And you’ve said before that it’s been crucial to you and Dave Gandy to align Font Awesome’s business philosophy with how you all work, right?

Yes, it’s important to us that our business philosophy informs how we work. For example, years ago, I was working in a corporate environment and feeling frustrated. Then I read the book, ReWork and Getting Real — the books created by the team at 37signals / Basecamp, so I started following what they were doing. They did a great job of figuring out how to meld their software building philosophy with their business strategy, and that seemed to make sense for Font Awesome, too.

Then Basecamp officially codified on paper how they ship software. So they wrote Shape Up, which was a natural fit to our philosophy of shipping high-quality software consistently.

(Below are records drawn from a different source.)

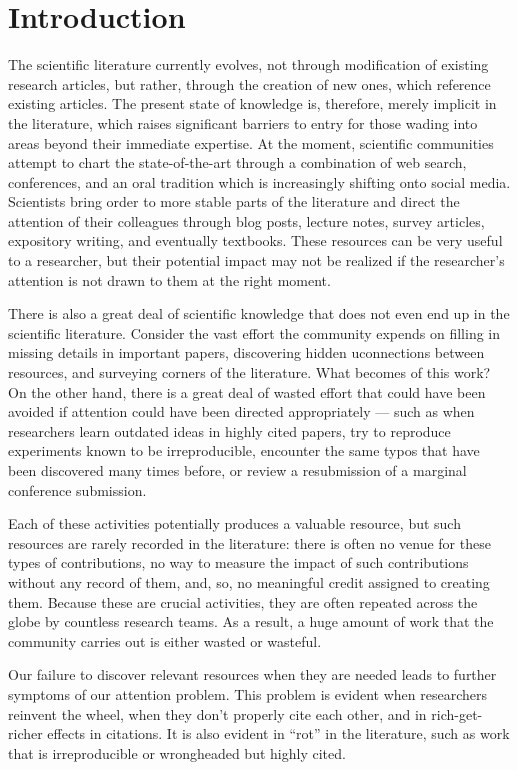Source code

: \documentclass{article} %
\begin{document}
\section{Introduction}
The scientific literature currently evolves,
not through modification of existing research articles, 
but rather, through the creation of new ones, which reference existing articles.
The present state of knowledge is, therefore, merely implicit in the literature,
which raises significant barriers to entry for those wading into areas beyond their immediate expertise.
At the moment, scientific communities attempt to chart the state-of-the-art
through
a combination of web search, conferences, and an oral tradition which is increasingly shifting onto social media. 
%
Scientists bring order to more stable parts of the literature and direct the attention of their colleagues through 
blog posts, lecture notes, survey articles, expository writing, and eventually textbooks.
These resources can be very useful to a researcher,
but their potential impact may not be realized
if the researcher's attention is not drawn to them at the right moment.

There is also a great deal of scientific knowledge that does not even end up in the scientific literature.
Consider the vast effort the community expends on 
filling in missing details in important papers, 
discovering hidden uconnections between resources, 
and surveying corners of the literature.
What becomes of this work?
%
On the other hand, there is a great deal of wasted effort that could have been avoided if attention could have been directed appropriately --- such as when
researchers learn outdated ideas in highly cited papers,
try to reproduce experiments known to be irreproducible, 
encounter the same typos that have been discovered many times before,
or review a resubmission of a marginal conference submission.


Each of these activities potentially produces a valuable resource, but 
such resources are rarely recorded in the literature: there is often no venue for these types of contributions,
no way to measure the impact of such contributions without any record of them,
and, so, no meaningful credit assigned to creating them.
Because these are crucial activities, they are often repeated across the globe by countless research teams.
As a result, a huge amount of work that the community carries out is either wasted or wasteful.


Our failure to discover relevant resources when they are needed leads to 
further symptoms of our attention problem.
This problem is evident when researchers reinvent the wheel, when they don't properly cite each other, and in rich-get-richer effects in citations. It is also evident in ``rot'' in the literature, such as work that is irreproducible or wrongheaded but highly cited.
\end{document}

Was this around the time that Font Awesome launched the Kickstarter?

Yeah, when we launched Font Awesome 5, we did a Kickstarter, a one-time purchase that got us going. It was a wild success, but we still needed a way forward.

Check out the Font Awesome 5 Kickstarter promo video.

So we thought about shipping new products with different models. We knew we didn’t want to nickel and dime new customers with too many purchase options like icon packs and upgrades. That sales model is a hassle to manage for the customer and us.

Instead, we wanted to develop a pricing model that was similar to Amazon Prime. Prime has two-day shipping, but they also continue adding features like movie and TV show streaming options, music, and free Kindle downloads. And since Font Awesome is a SaaS business, we wanted subscribers to have the same experience. So as long as a customer is subscribed, they get access to everything new that we build.

To do that, we had to set up your organization sustainably without burning out our team or shipping inferior quality. And so, in my mind, Shape Up fits that need.

And Scrum or Agile doesn’t work well with that philosophy?

The problem with a standard Agile or Scrum two-week sprint is you can never get something significant done. You get a piece of it, and then maybe putting a bunch of two-week sprints together, you would have something meaningful, but it’s hard. You’re always building little bitty pieces and refactoring as needed, but it was always hard to see the whole. But with Shape Up, there’s a whole six weeks to get something done that feels complete.

After the six weeks, there’s a two-week cooldown period, which gives you a chance to clean up work or add a feature that didn’t quite make it into the sprint. It also gives people an opportunity for self-development and to build new skills. Cooldown is still working, but it’s self-directed.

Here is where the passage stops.